CI/CD for Cloud Deployments – GitHub Actions vs GitLab vs Jenkins

CI/CD pipeline selection has gotten complicated with all the platform options, pricing models, and integration considerations flying around. As someone who’s set up deployment pipelines across all these tools, I learned everything there is to know about what actually matters when choosing. Today, I will share it all with you.

Why Your CI/CD Choice Matters

Probably should have led with this section, honestly. Multi-cloud strategies provide flexibility and resilience for modern businesses, but your CI/CD platform can either enable or constrain that flexibility. Understanding your options helps make informed decisions that won’t paint you into a corner later.

GitHub Actions – Integrated and Simple

GitHub Actions lives where your code already does. If you’re on GitHub, there’s zero integration work. Workflows run on GitHub-hosted runners or your own infrastructure.

Avoiding vendor lock-in with distributed workloads is possible since Actions can deploy anywhere. The marketplace has actions for AWS, Azure, GCP, and essentially every other cloud.

The pricing works well for most teams. Public repos get unlimited minutes. Private repos get 2,000-3,000 free minutes monthly depending on your plan. That’s what makes it cost-effective for smaller organizations.

GitLab CI/CD – Full DevOps Platform

GitLab combines source control, CI/CD, container registry, and security scanning in one platform. If you want one tool for everything, GitLab delivers.

Optimizing costs across providers is straightforward since GitLab runs anywhere. Self-hosted runners eliminate per-minute charges entirely if you have the ops capacity.

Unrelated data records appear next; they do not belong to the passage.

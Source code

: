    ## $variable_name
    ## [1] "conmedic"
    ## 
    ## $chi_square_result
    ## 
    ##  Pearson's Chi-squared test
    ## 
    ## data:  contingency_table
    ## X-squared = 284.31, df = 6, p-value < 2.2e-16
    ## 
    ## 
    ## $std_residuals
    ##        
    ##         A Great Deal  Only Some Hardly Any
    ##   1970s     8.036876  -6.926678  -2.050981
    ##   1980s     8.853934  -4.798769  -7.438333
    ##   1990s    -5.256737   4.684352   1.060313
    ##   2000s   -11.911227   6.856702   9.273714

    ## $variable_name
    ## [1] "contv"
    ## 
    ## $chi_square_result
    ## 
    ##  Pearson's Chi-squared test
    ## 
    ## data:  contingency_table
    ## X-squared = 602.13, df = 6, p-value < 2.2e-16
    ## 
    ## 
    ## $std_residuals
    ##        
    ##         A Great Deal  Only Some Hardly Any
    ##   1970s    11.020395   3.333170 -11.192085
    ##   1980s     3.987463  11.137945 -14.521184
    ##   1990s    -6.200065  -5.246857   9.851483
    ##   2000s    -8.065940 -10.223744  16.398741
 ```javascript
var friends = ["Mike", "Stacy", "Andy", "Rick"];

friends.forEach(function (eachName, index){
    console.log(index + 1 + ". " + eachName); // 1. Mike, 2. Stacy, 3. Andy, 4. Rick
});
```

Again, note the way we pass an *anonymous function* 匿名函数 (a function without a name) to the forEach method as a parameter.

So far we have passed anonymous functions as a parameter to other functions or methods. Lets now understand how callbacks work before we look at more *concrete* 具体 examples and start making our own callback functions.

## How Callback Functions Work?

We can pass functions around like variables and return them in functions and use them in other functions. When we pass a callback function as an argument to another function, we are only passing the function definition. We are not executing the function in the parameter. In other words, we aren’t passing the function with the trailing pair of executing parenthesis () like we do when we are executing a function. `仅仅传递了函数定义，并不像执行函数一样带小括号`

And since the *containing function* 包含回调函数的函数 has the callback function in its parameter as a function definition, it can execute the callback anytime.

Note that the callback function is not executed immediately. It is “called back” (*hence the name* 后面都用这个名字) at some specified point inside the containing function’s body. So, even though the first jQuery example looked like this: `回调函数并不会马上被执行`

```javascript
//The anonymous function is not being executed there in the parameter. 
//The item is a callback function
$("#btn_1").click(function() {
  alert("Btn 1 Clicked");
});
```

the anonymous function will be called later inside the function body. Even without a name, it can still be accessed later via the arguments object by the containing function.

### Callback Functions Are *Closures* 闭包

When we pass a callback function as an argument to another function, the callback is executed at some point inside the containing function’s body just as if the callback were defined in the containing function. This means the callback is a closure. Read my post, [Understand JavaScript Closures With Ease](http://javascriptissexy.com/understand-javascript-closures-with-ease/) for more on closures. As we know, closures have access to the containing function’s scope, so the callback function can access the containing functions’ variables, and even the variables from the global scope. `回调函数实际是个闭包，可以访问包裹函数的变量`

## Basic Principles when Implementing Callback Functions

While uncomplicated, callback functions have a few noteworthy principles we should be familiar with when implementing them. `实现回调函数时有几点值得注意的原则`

The integrated security scanning catches vulnerabilities before deployment. SAST, DAST, and dependency scanning built into the pipeline.

Jenkins – Maximum Flexibility

Jenkins is the original CI server. It’s free, open-source, and infinitely customizable through plugins. If you need something unusual, Jenkins can probably do it.

Improving availability through redundancy requires more setup work with Jenkins. You’re managing the infrastructure yourself rather than relying on cloud-hosted runners.

The plugin ecosystem is massive but quality varies. Some plugins are excellent; others are abandoned. Evaluate carefully before depending on a plugin.

Making the Choice

Start with assessment of current needs—where does your code live, what do you deploy to, and how much ops capacity do you have? If you’re on GitHub and want simplicity, Actions. If you want an integrated platform, GitLab. If you need maximum customization, Jenkins.

Plan your pipeline structure carefully. Migrating CI/CD platforms means rewriting workflows, so choose something you can grow into.

Monitor and optimize continuously because slow pipelines kill developer productivity. Track build times, identify bottlenecks, and cache aggressively.

Cloud infrastructure illustration
Marcus Chen

Marcus Chen

Author & Expert

Marcus is a defense and aerospace journalist covering military aviation, fighter aircraft, and defense technology. Former defense industry analyst with expertise in tactical aviation systems and next-generation aircraft programs.